Anarchistic Undertones are without doubt Manchester’s premiere Punk promoters. The same team that’s behind the legendary, biannual Punx Inna Jungle, an all day event that brings the best of the Punk and bass music scenes together under one roof, these guys know how to put on a party. Combine this with the Antwerp Mansion, a South Manchester venue that could have been designed for this kind of affair with its rough and ready style (visually speaking part European squat, part graf spot, part community centre), the place screams grimy but is actually incredibly warm and friendly; and you know the night will be a stonker.


Aside from Morning Glory who are on their very first European tour, the line-up for this gig sported some of the finest UK bands, running the gamut of punk persuasions, from Hardcore to Ska.

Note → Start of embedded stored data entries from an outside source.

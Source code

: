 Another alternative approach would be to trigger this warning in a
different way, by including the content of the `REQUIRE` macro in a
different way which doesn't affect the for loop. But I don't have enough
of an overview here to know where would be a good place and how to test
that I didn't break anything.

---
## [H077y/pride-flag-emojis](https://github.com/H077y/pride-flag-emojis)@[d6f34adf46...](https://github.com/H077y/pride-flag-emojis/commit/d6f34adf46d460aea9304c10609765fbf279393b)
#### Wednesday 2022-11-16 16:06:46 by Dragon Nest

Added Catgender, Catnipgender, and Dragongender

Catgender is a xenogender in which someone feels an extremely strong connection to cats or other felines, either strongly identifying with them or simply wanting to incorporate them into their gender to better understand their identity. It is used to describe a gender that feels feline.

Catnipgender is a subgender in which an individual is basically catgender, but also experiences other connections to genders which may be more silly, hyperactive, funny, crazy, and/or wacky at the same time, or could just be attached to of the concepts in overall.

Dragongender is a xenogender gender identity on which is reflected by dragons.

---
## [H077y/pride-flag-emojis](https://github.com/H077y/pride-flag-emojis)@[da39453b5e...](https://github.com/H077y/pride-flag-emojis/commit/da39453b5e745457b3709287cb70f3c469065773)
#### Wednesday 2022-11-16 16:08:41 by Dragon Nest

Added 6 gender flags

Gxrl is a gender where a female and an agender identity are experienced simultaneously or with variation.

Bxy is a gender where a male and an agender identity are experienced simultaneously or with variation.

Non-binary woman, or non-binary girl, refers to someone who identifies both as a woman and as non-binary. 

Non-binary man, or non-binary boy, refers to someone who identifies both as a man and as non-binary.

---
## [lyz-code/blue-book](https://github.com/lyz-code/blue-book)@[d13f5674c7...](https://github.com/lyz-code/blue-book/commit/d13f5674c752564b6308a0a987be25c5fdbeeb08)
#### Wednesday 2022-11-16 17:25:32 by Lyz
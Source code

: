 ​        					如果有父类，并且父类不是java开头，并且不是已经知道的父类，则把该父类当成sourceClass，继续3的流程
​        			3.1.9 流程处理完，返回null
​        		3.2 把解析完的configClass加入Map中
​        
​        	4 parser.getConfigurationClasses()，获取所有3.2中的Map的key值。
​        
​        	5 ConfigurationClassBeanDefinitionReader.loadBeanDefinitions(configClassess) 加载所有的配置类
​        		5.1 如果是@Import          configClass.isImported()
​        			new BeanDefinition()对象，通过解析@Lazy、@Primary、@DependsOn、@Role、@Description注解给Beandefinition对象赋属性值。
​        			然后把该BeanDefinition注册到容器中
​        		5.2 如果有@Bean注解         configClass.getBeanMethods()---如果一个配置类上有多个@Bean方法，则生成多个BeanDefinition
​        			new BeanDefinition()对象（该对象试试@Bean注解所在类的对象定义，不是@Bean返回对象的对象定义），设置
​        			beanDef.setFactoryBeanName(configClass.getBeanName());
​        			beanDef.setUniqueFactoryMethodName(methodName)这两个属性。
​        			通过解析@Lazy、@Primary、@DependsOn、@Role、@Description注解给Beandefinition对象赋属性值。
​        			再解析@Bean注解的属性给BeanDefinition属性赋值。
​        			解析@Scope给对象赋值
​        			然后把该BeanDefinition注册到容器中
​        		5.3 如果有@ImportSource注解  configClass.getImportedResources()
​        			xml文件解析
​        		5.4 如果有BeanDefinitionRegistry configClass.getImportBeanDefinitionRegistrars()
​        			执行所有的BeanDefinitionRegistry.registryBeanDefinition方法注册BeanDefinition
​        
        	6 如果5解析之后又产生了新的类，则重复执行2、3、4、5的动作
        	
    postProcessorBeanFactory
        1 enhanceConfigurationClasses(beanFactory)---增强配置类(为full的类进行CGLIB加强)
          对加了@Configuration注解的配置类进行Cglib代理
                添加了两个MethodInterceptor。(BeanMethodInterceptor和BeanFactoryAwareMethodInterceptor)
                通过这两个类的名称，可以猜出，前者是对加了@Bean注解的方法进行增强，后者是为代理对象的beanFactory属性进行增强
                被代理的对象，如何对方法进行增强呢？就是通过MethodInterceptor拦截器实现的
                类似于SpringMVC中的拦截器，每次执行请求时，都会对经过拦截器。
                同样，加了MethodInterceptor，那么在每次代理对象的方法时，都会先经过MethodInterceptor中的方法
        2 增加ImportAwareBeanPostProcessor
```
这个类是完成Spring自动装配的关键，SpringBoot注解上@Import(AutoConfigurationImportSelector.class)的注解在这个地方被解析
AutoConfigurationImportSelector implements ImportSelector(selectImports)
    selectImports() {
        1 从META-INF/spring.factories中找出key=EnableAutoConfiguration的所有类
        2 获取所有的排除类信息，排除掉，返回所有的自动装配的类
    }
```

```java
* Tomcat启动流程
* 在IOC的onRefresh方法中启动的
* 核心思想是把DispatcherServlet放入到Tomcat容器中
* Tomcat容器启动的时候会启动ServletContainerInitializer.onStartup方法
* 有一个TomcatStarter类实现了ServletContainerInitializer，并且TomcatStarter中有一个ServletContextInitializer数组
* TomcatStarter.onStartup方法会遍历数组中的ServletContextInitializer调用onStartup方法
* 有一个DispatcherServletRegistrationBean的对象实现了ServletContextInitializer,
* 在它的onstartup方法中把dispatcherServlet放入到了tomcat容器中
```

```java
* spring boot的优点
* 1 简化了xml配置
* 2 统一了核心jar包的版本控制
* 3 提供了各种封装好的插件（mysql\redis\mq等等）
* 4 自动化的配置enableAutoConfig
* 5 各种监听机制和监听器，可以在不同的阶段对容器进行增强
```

The first on were Wigan based Gunpowder Plot, a fast, heavy, three piece outfit. Tearing into their first tune you immediately got the impression that this band is very much a product of their environment, a very northern, very working class town. From the bouncy  ‘Punks Don’t Like Football’, a no-nonsense but tongue in cheek pop at scenesters, to the three-chords-and-a-snarl anger of ‘The Editor’ which deals with propaganda in the media, they are tight and engaging from start to finish; most definately a band to watch. Next on were Derbyshire boys,  Epic Problem. A multi-generational powerhouse, with tonnes of stage presence, these guys ripped up the stage with their straight-up street punk. Chugging guitar, vocals like buzz saws and a shit-load of swagger, ‘Choke’, the lead track off of their recent EP release ‘All Broken’ on Pumpkin Records, was a particular highlight.


Wadeye are an experience to see live. With a trumpet player, the occasional digeridoo and a barely human lead singer who looks a bit like a punk version of Uncle Fester from The Adams Family; these guys are named after an outback town in Australia where the local Aboriginal gangs take their monikers from heavy metal bands… seriously. If you’re not already interested then there’s something wrong with you. Fucking nuts is a pretty good description but with their solid, heavy, yet intricate sound, screaming brass lines and killer riffs, they are actually already a very accomplished band and with their local boy charm, they had the partisan crowd eating out of their hands and having it large. These guys manage to whore their way onto every line-up going so I assure you, you’ll see them soon enough. In the mean time, look out for their debut EP which will be dropping very shortly.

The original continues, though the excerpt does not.